DIRECTIONS: Each line of the listing where the string "also" appears is to be identified and copied.

Segment Start: SUPPLIED RECORDS

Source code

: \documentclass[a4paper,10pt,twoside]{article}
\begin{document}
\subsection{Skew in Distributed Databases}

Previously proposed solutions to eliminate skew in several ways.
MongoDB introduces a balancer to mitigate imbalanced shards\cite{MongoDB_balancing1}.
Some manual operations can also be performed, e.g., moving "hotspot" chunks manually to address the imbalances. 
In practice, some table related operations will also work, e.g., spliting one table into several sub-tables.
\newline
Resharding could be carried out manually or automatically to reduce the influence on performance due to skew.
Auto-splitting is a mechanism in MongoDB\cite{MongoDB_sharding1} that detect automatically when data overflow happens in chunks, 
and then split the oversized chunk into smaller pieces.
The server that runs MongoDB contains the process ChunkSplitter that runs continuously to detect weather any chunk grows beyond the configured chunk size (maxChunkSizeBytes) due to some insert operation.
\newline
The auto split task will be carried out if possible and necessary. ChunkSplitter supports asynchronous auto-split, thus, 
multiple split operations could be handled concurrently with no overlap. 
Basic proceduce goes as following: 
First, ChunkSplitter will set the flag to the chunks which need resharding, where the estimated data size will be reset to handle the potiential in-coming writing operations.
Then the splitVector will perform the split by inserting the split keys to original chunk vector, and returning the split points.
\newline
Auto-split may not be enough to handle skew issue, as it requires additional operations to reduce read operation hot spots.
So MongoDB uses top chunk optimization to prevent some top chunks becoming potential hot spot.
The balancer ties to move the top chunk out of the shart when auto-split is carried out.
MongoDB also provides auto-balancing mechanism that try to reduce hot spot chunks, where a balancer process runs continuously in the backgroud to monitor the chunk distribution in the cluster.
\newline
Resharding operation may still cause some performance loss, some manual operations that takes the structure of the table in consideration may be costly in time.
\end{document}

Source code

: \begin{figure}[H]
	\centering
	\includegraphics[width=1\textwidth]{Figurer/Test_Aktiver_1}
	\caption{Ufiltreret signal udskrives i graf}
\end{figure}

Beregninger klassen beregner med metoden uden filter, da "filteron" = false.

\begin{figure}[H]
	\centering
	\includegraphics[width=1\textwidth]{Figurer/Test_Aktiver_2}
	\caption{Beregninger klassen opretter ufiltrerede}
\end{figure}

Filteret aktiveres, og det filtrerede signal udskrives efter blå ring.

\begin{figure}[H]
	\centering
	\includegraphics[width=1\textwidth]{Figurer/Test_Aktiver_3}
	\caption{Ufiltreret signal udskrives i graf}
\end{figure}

Segment End: SUPPLIED RECORDS

ANSWER TO THE PROBLEM:
Some manual operations can also be performed, e.g., moving "hotspot" chunks manually to address the imbalances. 
In practice, some table related operations will also work, e.g., spliting one table into several sub-tables.
MongoDB also provides auto-balancing mechanism that try to reduce hot spot chunks, where a balancer process runs continuously in the backgroud to monitor the chunk distribution in the cluster.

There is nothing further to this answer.